Hi again guys, I've got a question on pipelines to...
# announcements
a
Hi again guys, I've got a question on pipelines today.
I've got a pipeline that looks like this:
Copy code
@pipeline
def crawlers_pipeline():
    running_jobs = run_crawlers()
    b = wait_for_jobs(running_jobs)
    c = get_results(b)
    write_results_to_s3(c)
run_crawlers is a solid that starts several crawler jobs using an API, and returns a dict containing objects used in the following steps to access job status and results
My problem is that some of the crawlers take a lot longer to run than the others, and wait_for_jobs has to wait for them all to finish
I'm wondering if I could use solid aliases to "branch out" out of run_crawlers and execute the following solids once for each of the crawlers
something like:
Copy code
@pipeline
def comparativos_pipeline():
    running_jobs = run_crawlers()
    for crawler in Crawlers:
        a_wait_for_jobs = wait_for_jobs.alias("wait_for_{}".format(crawler))
        a_get_results = get_results.alias("get_{}_results".format(crawler))
        a_write_results_to_s3 = write_results_to_s3.alias("write_{}_results".format(crawler))
        b = a_wait_for_jobs(running_jobs[crawler])
        c = a_get_results(b)
        a_write_results_to_s3(c)
Is this possible?

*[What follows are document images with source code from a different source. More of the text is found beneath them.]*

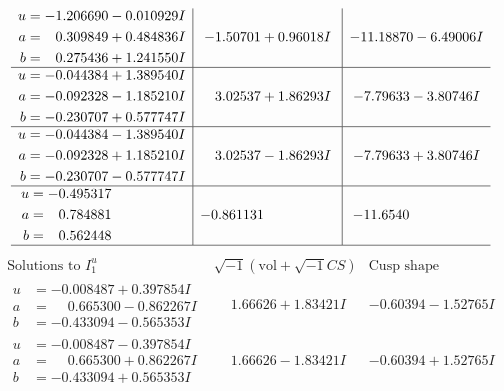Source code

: \documentclass[1p]{elsarticle_modified}
\theoremstyle{definition}
\newcommand{\I}{\sqrt{-1}}
\begin{document}
$$\begin{array}{c|c|c}
\begin{aligned}
u &= -1.206690 - 0.010929 I \\
a &= \phantom{-}0.309849 + 0.484836 I \\
b &= \phantom{-}0.275436 + 1.241550 I\end{aligned}
 & -1.50701 + 0.96018 I & -11.18870 - 6.49006 I \\ \hline\begin{aligned}
u &= -0.044384 + 1.389540 I \\
a &= -0.092328 - 1.185210 I \\
b &= -0.230707 + 0.577747 I\end{aligned}
 & \phantom{-}3.02537 + 1.86293 I & -7.79633 - 3.80746 I \\ \hline\begin{aligned}
u &= -0.044384 - 1.389540 I \\
a &= -0.092328 + 1.185210 I \\
b &= -0.230707 - 0.577747 I\end{aligned}
 & \phantom{-}3.02537 - 1.86293 I & -7.79633 + 3.80746 I \\ \hline\begin{aligned}
u &= -0.495317\phantom{ +0.000000I} \\
a &= \phantom{-}0.784881\phantom{ +0.000000I} \\
b &= \phantom{-}0.562448\phantom{ +0.000000I}\end{aligned}
 & -0.861131\phantom{ +0.000000I} & -11.6540\phantom{ +0.000000I}\\
 \hline 
 \end{array}$$\newpage$$\begin{array}{c|c|c}  
\text{Solutions to }I^u_{1}& \I (\text{vol} + \sqrt{-1}CS) & \text{Cusp shape}\\
 \hline 
\begin{aligned}
u &= -0.008487 + 0.397854 I \\
a &= \phantom{-}0.665300 - 0.862267 I \\
b &= -0.433094 - 0.565353 I\end{aligned}
 & \phantom{-}1.66626 + 1.83421 I & -0.60394 - 1.52765 I \\ \hline\begin{aligned}
u &= -0.008487 - 0.397854 I \\
a &= \phantom{-}0.665300 + 0.862267 I \\
b &= -0.433094 + 0.565353 I\end{aligned}
 & \phantom{-}1.66626 - 1.83421 I & -0.60394 + 1.52765 I \\ \hline\begin{aligned}

\end{aligned}
\end{array}$$
\end{document}
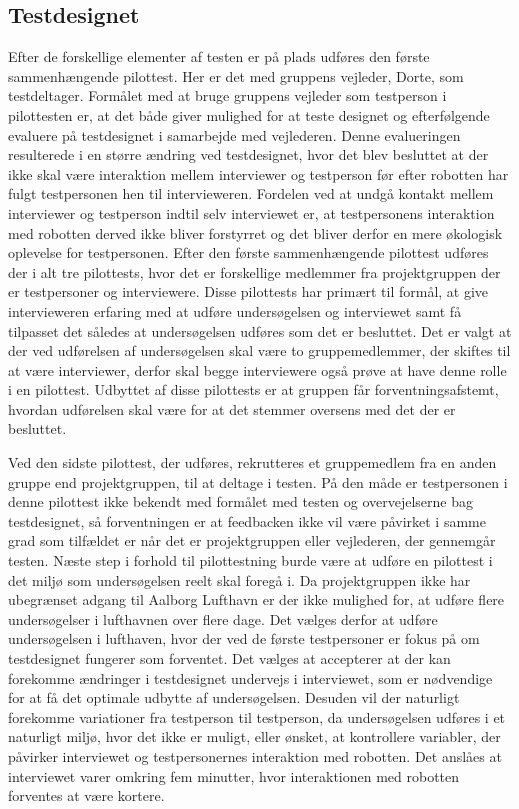 \subsection{Testdesignet}
\label{ParametrePilotTestdesign}
%
Efter de forskellige elementer af testen er på plads udføres den første sammenhængende pilottest. Her er det med gruppens vejleder, Dorte, som testdeltager. Formålet med at bruge gruppens vejleder som testperson i pilottesten er, at det både giver mulighed for at teste designet og efterfølgende evaluere på testdesignet i samarbejde med vejlederen. Denne evalueringen resulterede i en større ændring ved testdesignet, hvor det blev besluttet at der ikke skal være interaktion mellem interviewer og testperson før efter robotten har fulgt testpersonen hen til intervieweren. Fordelen ved at undgå kontakt mellem interviewer og testperson indtil selv interviewet er, at testpersonens interaktion med robotten derved ikke bliver forstyrret og det bliver derfor en mere økologisk oplevelse for testpersonen. \blankline
%
Efter den første sammenhængende pilottest udføres der i alt tre pilottests, hvor det er forskellige medlemmer fra projektgruppen der er testpersoner og interviewere. Disse pilottests har primært til formål, at give intervieweren erfaring med at udføre undersøgelsen og interviewet samt få tilpasset det således at undersøgelsen udføres som det er besluttet. Det er valgt at der ved udførelsen af undersøgelsen skal være to gruppemedlemmer, der skiftes til at være interviewer, derfor skal begge interviewere også prøve at have denne rolle i en pilottest. Udbyttet af disse pilottests er at gruppen får forventningsafstemt, hvordan udførelsen skal være for at det stemmer oversens med det der er besluttet.

Ved den sidste pilottest, der udføres, rekrutteres et gruppemedlem fra en anden gruppe end projektgruppen, til at deltage i testen. På den måde er testpersonen i denne pilottest ikke bekendt med formålet med testen og overvejelserne bag testdesignet, så forventningen er at feedbacken ikke vil være påvirket i samme grad som tilfældet er når det er projektgruppen eller vejlederen, der gennemgår testen. \blankline
%
Næste step i forhold til pilottestning burde være at udføre en pilottest i det miljø som undersøgelsen reelt skal foregå i. Da projektgruppen ikke har ubegrænset adgang til Aalborg Lufthavn er der ikke mulighed for, at udføre flere undersøgelser i lufthavnen over flere dage. Det vælges derfor at udføre undersøgelsen i lufthaven, hvor der ved de første testpersoner er fokus på om testdesignet fungerer som forventet. Det vælges at accepterer at der kan forekomme ændringer i testdesignet undervejs i interviewet, som er nødvendige for at få det optimale udbytte af undersøgelsen. Desuden vil der naturligt forekomme variationer fra testperson til testperson, da undersøgelsen udføres i et naturligt miljø, hvor det ikke er muligt, eller ønsket, at kontrollere variabler, der påvirker interviewet og testpersonernes interaktion med robotten. Det anslåes at interviewet varer omkring fem minutter, hvor interaktionen med robotten forventes at være kortere.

I'm wondering how to yield and "unpack" the results from run_crawlers
a
ya we dont have generic map/reduce support yet but you can set up a fixed width parallelism set up - here is a toy example https://github.com/dagster-io/dagster/blob/master/examples/dagster_examples/toys/sleepy.py
do you know how many jobs are going to happen at pipeline creation time? you could also just dynamically generate a pipeline that fans out for every expected job
a
Ah yes, that should work perfectly! Thank you!
The jobs are known at creation time and yes, I'm attempting to generate it dynamically
With maybe the possibility of turning jobs on and off via config
a
things to look at if you want to do more generation: * creating
OutputDefinitions
for each named job and yielding
Output(job, 'job_name')
for each job * setting
is_required=False
on
OutputDefinition
to be able to turn off a job by not yielding the
Output
(toggled via config) * in the composition function - we return a namedtuple for multiple outputs - you will interact with that to wire up the named job output to its aliased downstream dag
Copy code
@composite_solid
def handle_job(job_spec: CrawlerJob):
    b = wait_for_jobs(job_spec)
    c = get_results(b)
    write_results_to_s3(c)


def generate_crawlers_pipeline():
    job_specs = get_jobs() # dict[str, job]
    
    outputs_defs = [
        OutputDefinition(CrawlerJob, name, is_required=False)
        for name in job_specs.keys()
    ]

    @solid(
        config={'skip': Field([str], is_required=False, default_value=[])}
        output_defs=output_defs
    )
    def run_crawlers(context):
        for name, job in job_specs:
            if name not in context.solid_config['skip']:
                job = do_work(job)
                yield Output(job, name)

    @pipeline
    def crawlers_pipeline():
        outputs = run_crawlers()
        
        # convert namedtuple to dict for iteration
        # might be better way to do this
        for name, handle for outputs._asdict():
            handle_job.alias('handle_{}'.format(name))(job_spec=handle)

    return crawlers_pipeline